Она говорила это, провожая до дверей своих знакомых, и глаза у нее теперь были всегда красные, так что в темноте нашей квартиры я не различал больше ее зрачков, а видел только опухшие глазницы. Но при мне — ни слезинки, ни минуты слабости и отчаяния, которых я ожидал, чтобы сказать бабушке: «Я понял, мама умирает из-за того ребенка, который должен родиться».
Я видел маму лишь по нескольку минут в день — утром и вечером, когда здоровался и прощался с ней перед сном. Она почти всегда сидела в своей постели, ее длинные черные волосы были разметаны по подушкам, на которые она опиралась. Часто она пододвигалась к краю постели, чтобы приласкать меня, целовала меня в лоб, потом я находил губами ее холодную, влажную щеку. Мы с бабушкой медлили уходить, бабушка пыталась развлечь маму рассказами о моих делах, но мама поворачивалась на брк, спиной ко мне, пряча под одеялом 370
выпяченный живот (я запрещал себе смотреть на ее живот, подавляя жгучее любопытство), и говорила утомленным и каким-то умоляющим тоном:
— Да, да, мама, но уведи его.
Однажды утром, когда мы вошли, мама сидела у окна. Бабушка забеспокоилась, но мама ответила:
— Мне сегодня лучше. Оставь со мной ребенка, пока будешь ходить за покупками.
Мама усадила меня на коврик у своих ног. Она смотрела сквозь застекленную дверь балкона на кусочек неба, на школу-казарму напротив и на электрические провода, протянутые высоко между домами. Она куталась в просторный белый халат, благодаря которому ее бледное лицо приобретало какой-то зеленоватый оттенок, становилось прозрачным и словно бесплотным, но в то же время на нем играли отблески неясных, заглохших чувств, словно на статуях, отполированных временем и светом. У мамы были длинные бескровные пальцы с едва заметными суставами и с выпуклыми ногтями, потускневшими, как тускнеет бриллиант.
Она перевела взгляд на меня и спросила:
— Почему ты на меня так похож? Потом добавила:
— И почему же ты тогда белокурый? Я растерялся и ответил:
— Не знаю.
Наступило долгое молчание; по улице проехала повозка, прошел старьевщик, возвещая о себе криком, послышалась солдатская песня.
Мама спросила:
— Тебе сказали, что у тебя будет братишка? Ты будешь его любить?
И так как я не отвечал, она продолжала:
— Не люби его. Я его не люблю.
Так между матерью и ее сыном вдруг возникло какое-то странное сообщничество, которое испугало ребенка.
Мама погладила меня по голове.
— И все-таки волосы у тебя темнеют.
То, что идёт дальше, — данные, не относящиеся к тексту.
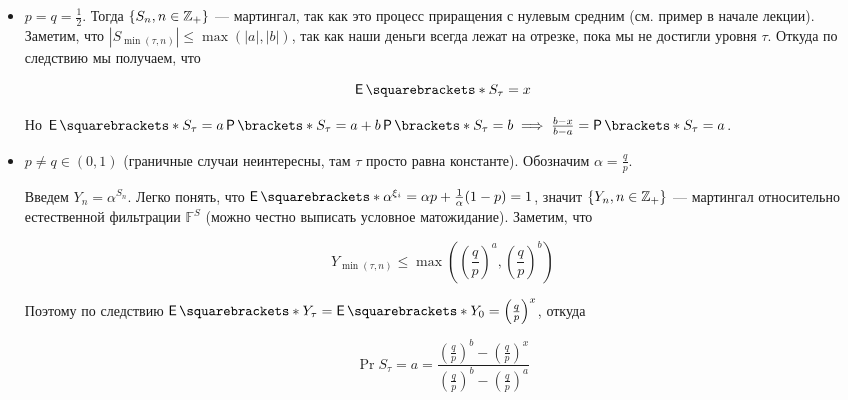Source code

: \begin{itemize}
  \item $p = q = \frac12$. Тогда $\{S_n, n \in \mathbb{Z}_+\}$ --- мартингал, так как
  это процесс приращения с нулевым средним (см. пример в начале лекции).
  Заметим, что $|S_{\min(\tau, n)}| \leq \max(|a|, |b|)$, так как наши деньги
  всегда лежат на отрезке, пока мы не достигли уровня $\tau$. Откуда по следствию
  мы получаем, что

  \[
    \E{S_\tau} = x
  \]

  Но $\E{S_\tau} = a\Pr{S_\tau = a} + b\Pr{S_\tau = b} \implies \frac{b - x}{b 
  - a} = \Pr{S_\tau = a}$.

  \item $p \neq q \in (0, 1)$ (граничные случаи неинтересны, там $\tau$ просто
  равна константе). Обозначим $\alpha = \frac{q}{p}$.

  Введем $Y_n = \alpha^{S_n}$. Легко понять, что $\E{\alpha^{\xi_i}} =
  \alpha p + \frac{1}{\alpha}(1 - p) = 1$, значит $\{Y_n, n \in \mathbb{Z}_+\}$
  --- мартингал относительно естественной фильтрации $\mathbb{F}^S$ (можно честно
  выписать условное матожидание). Заметим, что

  \[
    Y_{\min(\tau, n)} \leq \max\left(\left(\frac{q}{p}\right)^a, \left(\frac{q}{p}\right)^b\right)
  \]

  Поэтому по следствию $\E{Y_{\tau}} = \E{Y_0} = \left(\frac{q}{p}\right)^x$, откуда

  \[
    \Pr{S_{\tau} = a} = \frac{\left(\frac{q}{p}\right)^b - 
    \left(\frac{q}{p}\right)^x}{\left(\frac{q}{p}\right)^b - \left(\frac{q}{p}\right)^a}
  \]
\end{itemize}
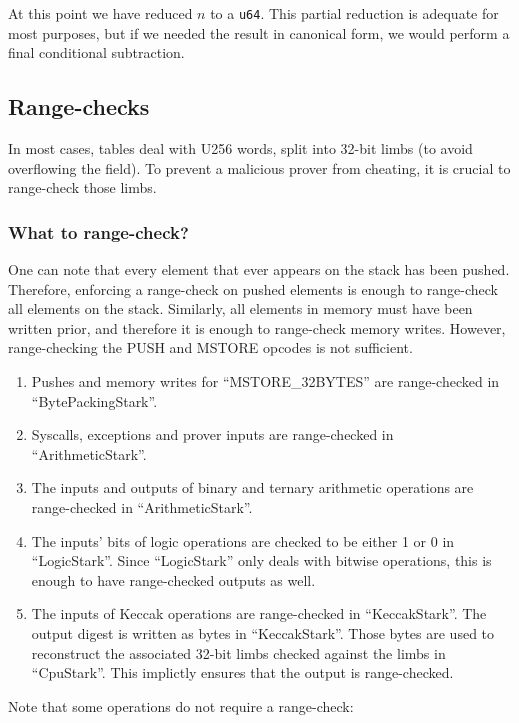 At this point we have reduced $n$ to a \texttt{u64}. This partial reduction is adequate for most purposes, but if we needed the result in canonical form, we would perform a final conditional subtraction.

\subsection{Range-checks}
\label{rc}
In most cases, tables deal with U256 words, split into 32-bit limbs (to avoid overflowing the field). To prevent a malicious prover from cheating, it is crucial to range-check those limbs. 
\subsubsection{What to range-check?}
One can note that every element that ever appears on the stack has been pushed. Therefore, enforcing a range-check on pushed elements is enough to range-check all elements on the stack. Similarly, all elements in memory must have been written prior, and therefore it is enough to range-check memory writes. However, range-checking the PUSH and MSTORE opcodes is not sufficient.
\begin{enumerate}
  \item Pushes and memory writes for ``MSTORE\_32BYTES'' are range-checked in ``BytePackingStark''.
  \item Syscalls, exceptions and prover inputs are range-checked in ``ArithmeticStark''.
  \item The inputs and outputs of binary and ternary arithmetic operations are range-checked in ``ArithmeticStark''.
  \item The inputs' bits of logic operations are checked to be either 1 or 0 in ``LogicStark''. Since ``LogicStark'' only deals with bitwise operations, this is enough to have range-checked outputs as well.
  \item The inputs of Keccak operations are range-checked in ``KeccakStark''. The output digest is written as bytes in ``KeccakStark''. Those bytes are used to reconstruct the associated 32-bit limbs checked against the limbs in ``CpuStark''. This implictly ensures that the output is range-checked.
\end{enumerate}
Note that some operations do not require a range-check:
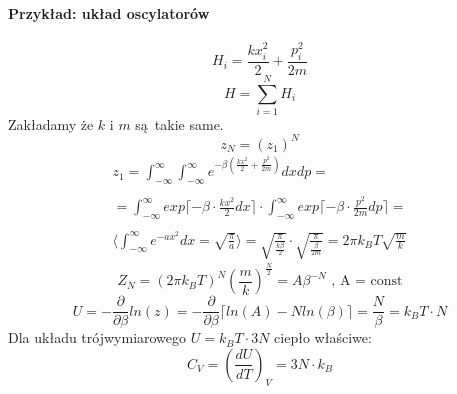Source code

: \documentclass{article}
\begin{document}
		\paragraph{Przykład: układ oscylatorów}
		\begin{equation}
		H_i = \frac{kx_i^2}{2} + \frac{p_i^2}{2m}
		\end{equation}
		\begin{equation}
		H = \sum_{i=1}^{N}H_i
		\end{equation}
		Zakładamy że $ k $ i $ m $ są takie same.
		\begin{equation}
		z_N = (z_1)^N
		\end{equation}
		\begin{equation}
		\begin{array}{cc}
			z_1 = \int_{- \infty}^{\infty} \int_{- \infty}^{\infty} 
			e^{-\beta(\frac{kx^2}{2} + \frac{p^2}{2m})}dxdp = \\ \\
			= \int_{- \infty}^{\infty}exp\lceil -\beta \cdot \frac{kx^2}{2}dx \rceil \cdot
			\int_{- \infty}^{\infty}exp\lceil -\beta \cdot  \frac{p^2}{2m}dp \rceil = \\ \\
			\langle \int_{- \infty}^{\infty} e^{-ax^2}dx = \sqrt{\frac{\pi}{a}} \rangle =
			\sqrt{\frac{\pi}{\frac{k\beta}{2}}} \cdot \sqrt{\frac{\pi}{\frac{\beta}{2m}}} = 
			2\pi k_B T\sqrt{\frac{m}{k}}
		\end{array}
		\end{equation}
		\begin{equation}
		Z_N = (2\pi k_B T)^N(\frac{m}{k})^{\frac{N}{2}} = A\beta^{-N} \text{ , A = const} 
		\end{equation}
		\begin{equation}
		U = -\frac{\partial}{\partial \beta}ln(z) = -\frac{\partial}{\partial \beta} 
		\lceil ln(A) - Nln(\beta) \rceil = \frac{N}{\beta} = k_BT \cdot N 
		\end{equation}
		Dla układu trójwymiarowego $ U = k_BT \cdot 3N $ ciepło właściwe: 
		\begin{equation}
		C_V = (\frac{dU}{dT})_V = 3N\cdot k_B
		\end{equation}		
					
		
		
		
		
		
		
		
		
		
\end{document}
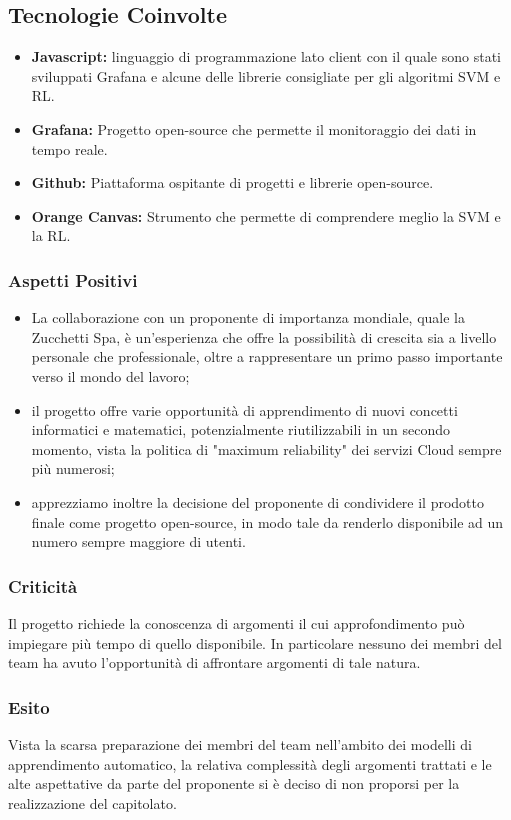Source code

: 	\subsection{Tecnologie Coinvolte}
	\begin{itemize}
		\item \textbf{Javascript}\textbf{:} linguaggio di programmazione lato client con il quale sono stati sviluppati Grafana e alcune delle librerie consigliate per gli algoritmi SVM e RL.
		\item \textbf{Grafana}\textbf{:} Progetto open-source che permette il monitoraggio dei dati in tempo reale.
		\item \textbf{Github}\textbf{:} Piattaforma ospitante di progetti e librerie open-source.
		\item \textbf{Orange Canvas}\textbf{:} Strumento che permette di comprendere meglio la SVM e la RL.
	\end{itemize}
	
	\subsubsection{Aspetti Positivi}
	\begin{itemize}
		\item La collaborazione con un proponente di importanza mondiale, quale la Zucchetti Spa, è un'esperienza che offre la possibilità di crescita sia a livello personale che professionale, oltre a rappresentare un primo passo importante verso il mondo del lavoro; 
		\item il progetto offre varie opportunità di apprendimento di nuovi concetti informatici e matematici, potenzialmente riutilizzabili in un secondo momento, vista la politica di "maximum reliability" dei servizi Cloud sempre più numerosi; 
		\item apprezziamo inoltre la decisione del proponente di condividere il prodotto finale come progetto open-source, in modo tale da renderlo disponibile ad un numero sempre maggiore di utenti.
	\end{itemize}

	\subsubsection{Criticità}
		Il progetto richiede la conoscenza di argomenti il cui approfondimento può impiegare più tempo di quello disponibile. In particolare nessuno dei membri del team ha avuto l'opportunità di affrontare argomenti di tale natura.
	
	\subsubsection{Esito}
		Vista la scarsa preparazione dei membri del team nell'ambito dei modelli di apprendimento automatico, la relativa complessità degli argomenti trattati e le alte aspettative da parte del proponente si è deciso di non proporsi per la realizzazione del capitolato.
Наверное, бабушка мочит их водой, чтобы расчесать.
Был весенний день, солнце заглядывало на балкон и время от времени освещало мамин живот. Комната была погружена в полумрак, сквозь который проглядывали то кровать, то зеркало; за тяжелыми зелеными занавесями алькова угадывалась моя кроватка, где я не спал уже несколько месяцев. Меня устроили у дедушки и бабушки, в алькове той комнаты, что служила гостиной.